E fazê-lo a partir de uma visão essencialmente apreciativa da vida, recuperando o que não tem preço e não pode ser comprado. Espaços nos quais não há relógio, pois o tempo livre prevalece; não há dinheiro, pois ocorre na lógica do amor; não há fronteira, pois toda a Humanidade e a Mãe-Terra são minha família, minha mãe, meu pai, minhas irmãs, meus irmãos.
Dar vida, receber a vida. À maneira de Jesus, ser humano protótipo da humanidade, “onde o finito e o infinito se encontram, o humano e o divino são unificados, o material e o espiritual se fundem”, afirma Delio. “À maneira de tantos homens e mulheres, comunidades e organizações, que seguiram esses mesmos caminhos”.
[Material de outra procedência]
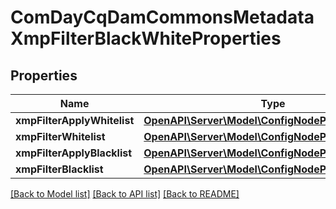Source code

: # ComDayCqDamCommonsMetadataXmpFilterBlackWhiteProperties

## Properties
Name | Type | Description | Notes
------------ | ------------- | ------------- | -------------
**xmpFilterApplyWhitelist** | [**OpenAPI\Server\Model\ConfigNodePropertyBoolean**](ConfigNodePropertyBoolean.md) |  | [optional] 
**xmpFilterWhitelist** | [**OpenAPI\Server\Model\ConfigNodePropertyArray**](ConfigNodePropertyArray.md) |  | [optional] 
**xmpFilterApplyBlacklist** | [**OpenAPI\Server\Model\ConfigNodePropertyBoolean**](ConfigNodePropertyBoolean.md) |  | [optional] 
**xmpFilterBlacklist** | [**OpenAPI\Server\Model\ConfigNodePropertyArray**](ConfigNodePropertyArray.md) |  | [optional] 

[[Back to Model list]](../README.md#documentation-for-models) [[Back to API list]](../README.md#documentation-for-api-endpoints) [[Back to README]](../README.md)


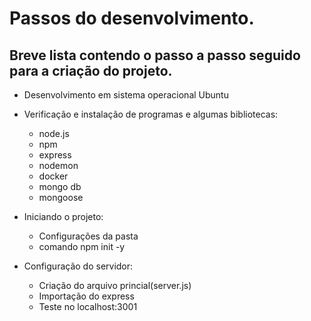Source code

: # Passos do desenvolvimento.



## Breve lista contendo o passo a passo seguido para a criação do projeto. 

- Desenvolvimento em sistema operacional Ubuntu
- Verificação e instalação de programas e algumas bibliotecas:
    - node.js
    - npm
    - express 
    - nodemon
    - docker
    - mongo db
    - mongoose

- Iniciando o projeto:
    - Configurações da pasta
    - comando npm init -y


- Configuração do servidor:
    - Criação do arquivo princial(server.js)
    - Importação do express
    - Teste no localhost:3001

    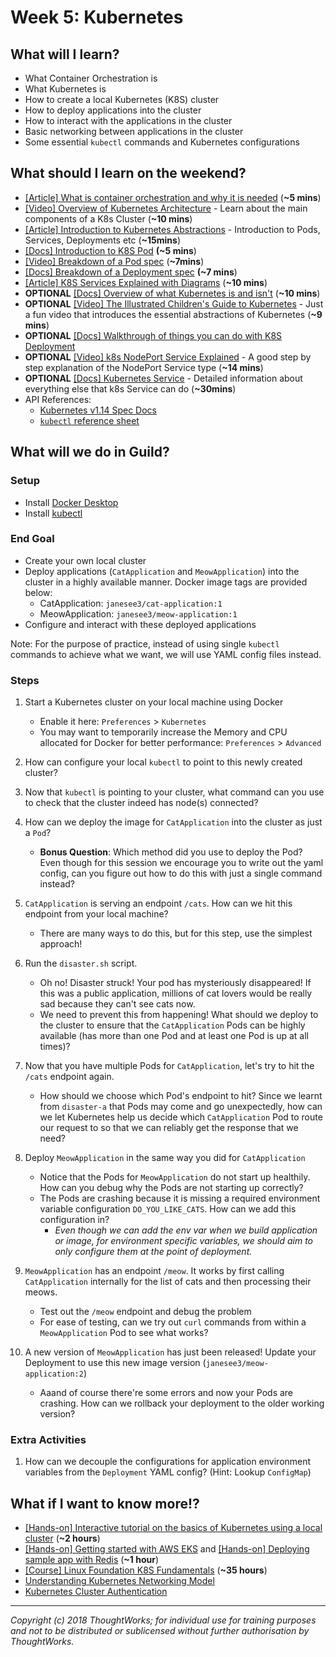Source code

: # Week 5: Kubernetes

## What will I learn?
- What Container Orchestration is
- What Kubernetes is
- How to create a local Kubernetes (K8S) cluster
- How to deploy applications into the cluster
- How to interact with the applications in the cluster
- Basic networking between applications in the cluster
- Some essential `kubectl` commands and Kubernetes configurations

## What should I learn on the weekend?

  - [[Article] What is container orchestration and why it is needed](https://opensource.com/life/16/9/containing-container-chaos-kubernetes) (**~5 mins**)
  - [[Video] Overview of Kubernetes Architecture](https://www.youtube.com/watch?v=8C_SCDbUJTg) - Learn about the main components of a K8s Cluster (**~10 mins**)
  - [[Article] Introduction to Kubernetes Abstractions](https://rtfm.co.ua/en/kubernetes-part-1-architecture-and-main-components-overview/) - Introduction to Pods, Services, Deployments etc (**~15mins**)
  - [[Docs] Introduction to K8S Pod](https://kubernetes.io/docs/concepts/workloads/pods/pod-overview) **(~5 mins**)
  - [[Video] Breakdown of a Pod spec](https://www.youtube.com/watch?v=T6E2yzlEX0Q&t=82s) (**~7mins**)
  - [[Docs] Breakdown of a Deployment spec](https://devopscube.com/kubernetes-deployment-tutorial/) **(~7 mins**)
  - [[Article] K8S Services Explained with Diagrams](https://medium.com/swlh/kubernetes-services-simply-visually-explained-2d84e58d70e5) (**~10 mins**)
  - **OPTIONAL** [[Docs] Overview of what Kubernetes is and isn't](https://kubernetes.io/docs/concepts/overview/what-is-kubernetes/) (**~10 mins**)
  - **OPTIONAL** [[Video] The Illustrated Children's Guide to Kubernetes](https://www.youtube.com/watch?v=4ht22ReBjno) - Just a fun video that introduces the essential abstractions of Kubernetes (**~9 mins**)
  - **OPTIONAL** [[Docs] Walkthrough of things you can do with K8S Deployment](https://kubernetes.io/docs/concepts/workloads/controllers/deployment)
  - **OPTIONAL** [[Video] k8s NodePort Service Explained](https://www.youtube.com/watch?v=5lzUpDtmWgM) - A good step by step explanation of the NodePort Service type (**~14 mins**) 
  - **OPTIONAL** [[Docs] Kubernetes Service](https://kubernetes.io/docs/concepts/services-networking/service/) - Detailed information about everything else that k8s Service can do (**~30mins**)
  - API References:
    - [Kubernetes v1.14 Spec Docs](https://kubernetes.io/docs/reference/generated/kubernetes-api/v1.14/)
    - [`kubectl` reference sheet](https://kubernetes.io/docs/reference/generated/kubectl/kubectl-commands)

## What will we do in Guild?

### Setup
- Install [Docker Desktop](https://docs.docker.com/docker-for-mac/install/)
- Install [kubectl](https://kubernetes.io/docs/tasks/tools/install-kubectl/)

### End Goal
- Create your own local cluster
- Deploy applications (`CatApplication` and `MeowApplication`) into the cluster in a highly available manner. Docker image tags are provided below:
  - CatApplication: `janesee3/cat-application:1`
  - MeowApplication: `janesee3/meow-application:1`
- Configure and interact with these deployed applications

Note: For the purpose of practice, instead of using single `kubectl` commands to achieve what we want, we will use YAML config files instead.

### Steps

1. Start a Kubernetes cluster on your local machine using Docker
   - Enable it here: `Preferences` > `Kubernetes` 
   - You may want to temporarily increase the Memory and CPU allocated for Docker for better performance: `Preferences` > `Advanced`

2. How can configure your local `kubectl` to point to this newly created cluster?
   
3. Now that `kubectl` is pointing to your cluster, what command can you use to check that the cluster indeed has node(s) connected?
   
4. How can we deploy the image for `CatApplication` into the cluster as just a `Pod`?
   - **Bonus Question**: Which method did you use to deploy the Pod? Even though for this session we encourage you to write out the yaml config, can you figure out how to do this with just a single command instead?

5. `CatApplication` is serving an endpoint `/cats`. How can we hit this endpoint from your local machine?
   - There are many ways to do this, but for this step, use the simplest approach!

6. Run the `disaster.sh` script.
   - Oh no! Disaster struck! Your pod has mysteriously disappeared! If this was a public application, millions of cat lovers would be really sad because they can't see cats now.
   - We need to prevent this from happening! What should we deploy to the cluster to ensure that the `CatApplication` Pods can be highly available (has more than one Pod and at least one Pod is up at all times)?

7. Now that you have multiple Pods for `CatApplication`, let's try to hit the `/cats` endpoint again. 
   - How should we choose which Pod's endpoint to hit? Since we learnt from `disaster-a` that Pods may come and go unexpectedly, how can we let Kubernetes help us decide which `CatApplication` Pod to route our request to so that we can reliably get the response that we need?

8. Deploy `MeowApplication` in the same way you did for `CatApplication` 
   - Notice that the Pods for `MeowApplication` do not start up healthily. How can you debug why the Pods are not starting up correctly?
   - The Pods are crashing because it is missing a required environment variable configuration `DO_YOU_LIKE_CATS`. How can we add this configuration in?
     - *Even though we can add the env var when we build application or image, for environment specific variables, we should aim to only configure them at the point of deployment.*

9.  `MeowApplication` has an endpoint `/meow`. It works by first calling `CatApplication` internally for the list of cats and then processing their meows.
    - Test out the `/meow` endpoint and debug the problem
    - For ease of testing, can we try out `curl` commands from within a `MeowApplication` Pod to see what works?

10. A new version of `MeowApplication` has just been released! Update your Deployment to use this new image version (`janesee3/meow-application:2`)
    - Aaand of course there're some errors and now your Pods are crashing. How can we rollback your deployment to the older working version?

### Extra Activities

1. How can we decouple the configurations for application environment variables from the `Deployment` YAML config? (Hint: Lookup `ConfigMap`)

## What if I want to know more!?
  - [[Hands-on] Interactive tutorial on the basics of Kubernetes using a local cluster](https://kubernetes.io/docs/tutorials/kubernetes-basics/) (**~2 hours**)
  - [[Hands-on] Getting started with AWS EKS](https://docs.aws.amazon.com/eks/latest/userguide/getting-started-eksctl.html) and [[Hands-on] Deploying sample app with Redis](https://docs.aws.amazon.com/eks/latest/userguide/eks-guestbook.html) (**~1 hour**)
  - [[Course] Linux Foundation K8S Fundamentals](https://training.linuxfoundation.org/training/kubernetes-fundamentals/) (**~35 hours**)
  - [Understanding Kubernetes Networking Model](https://sookocheff.com/post/kubernetes/understanding-kubernetes-networking-model/)
  - [Kubernetes Cluster Authentication](https://kubernetes.io/docs/reference/access-authn-authz/authentication/)


---

*Copyright (c) 2018 ThoughtWorks; for individual use for training purposes and not to be distributed or sublicensed without further authorisation by ThoughtWorks.*

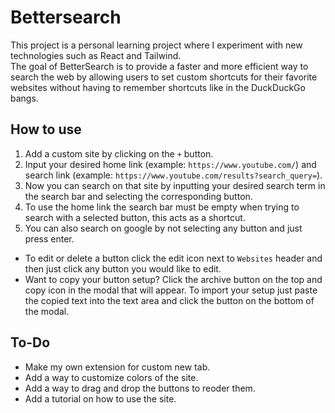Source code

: # Bettersearch

This project is a personal learning project where I experiment with new technologies such as React and Tailwind. <br/>
The goal of BetterSearch is to provide a faster and more efficient way to search the web by allowing users to set custom shortcuts for their favorite websites without having to remember shortcuts like in the DuckDuckGo bangs.

## How to use

1. Add a custom site by clicking on the `+` button.
2. Input your desired home link (example: `https://www.youtube.com/`) and search link (example: `https://www.youtube.com/results?search_query=`).
3. Now you can search on that site by inputting your desired search term in the search bar and selecting the corresponding button.
4. To use the home link the search bar must be empty when trying to search with a selected button, this acts as a shortcut.
5. You can also search on google by not selecting any button and just press enter.

- To edit or delete a button click the edit icon next to `Websites` header and then just click any button you would like to edit.
- Want to copy your button setup? Click the archive button on the top and copy icon in the modal that will appear. To import your setup just paste the copied text into the text area and click the button on the bottom of the modal.

## To-Do

- Make my own extension for custom new tab.
- Add a way to customize colors of the site.
- Add a way to drag and drop the buttons to reoder them.
- Add a tutorial on how to use the site.
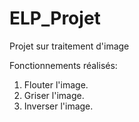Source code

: # ELP_Projet

Projet sur traitement d'image

Fonctionnements réalisés:
1. Flouter l'image.
2. Griser l'image.
3. Inverser l'image.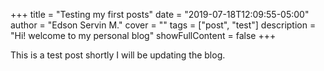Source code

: +++
title = "Testing my first posts"
date = "2019-07-18T12:09:55-05:00"
author = "Edson Servin M."
cover = ""
tags = ["post", "test"]
description = "Hi! welcome to my personal blog"
showFullContent = false
+++

This is a test post shortly I will be updating the blog.
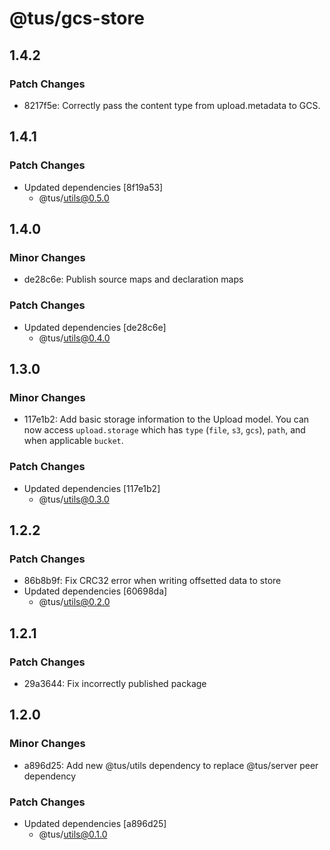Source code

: # @tus/gcs-store

## 1.4.2

### Patch Changes

- 8217f5e: Correctly pass the content type from upload.metadata to GCS.

## 1.4.1

### Patch Changes

- Updated dependencies [8f19a53]
  - @tus/utils@0.5.0

## 1.4.0

### Minor Changes

- de28c6e: Publish source maps and declaration maps

### Patch Changes

- Updated dependencies [de28c6e]
  - @tus/utils@0.4.0

## 1.3.0

### Minor Changes

- 117e1b2: Add basic storage information to the Upload model. You can now access
  `upload.storage` which has `type` (`file`, `s3`, `gcs`), `path`, and when applicable
  `bucket`.

### Patch Changes

- Updated dependencies [117e1b2]
  - @tus/utils@0.3.0

## 1.2.2

### Patch Changes

- 86b8b9f: Fix CRC32 error when writing offsetted data to store
- Updated dependencies [60698da]
  - @tus/utils@0.2.0

## 1.2.1

### Patch Changes

- 29a3644: Fix incorrectly published package

## 1.2.0

### Minor Changes

- a896d25: Add new @tus/utils dependency to replace @tus/server peer dependency

### Patch Changes

- Updated dependencies [a896d25]
  - @tus/utils@0.1.0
O esforço para pensar e buscar juntas e juntos pede uma transformação da imaginação, suficientemente mobilizadora e geradora de nova visão de mundo. Criada no exercício perseverante de olhar a vida em sua diversidade, profundidade e amplitude, como alternativas ao modelo tecnológico e digital da vida. Uma cosmovisão que parte da consciência possível e que nos ajuda a avançar em tempos de tantas mudanças.
O beija-flor pede para trabalhar e abrir os olhos.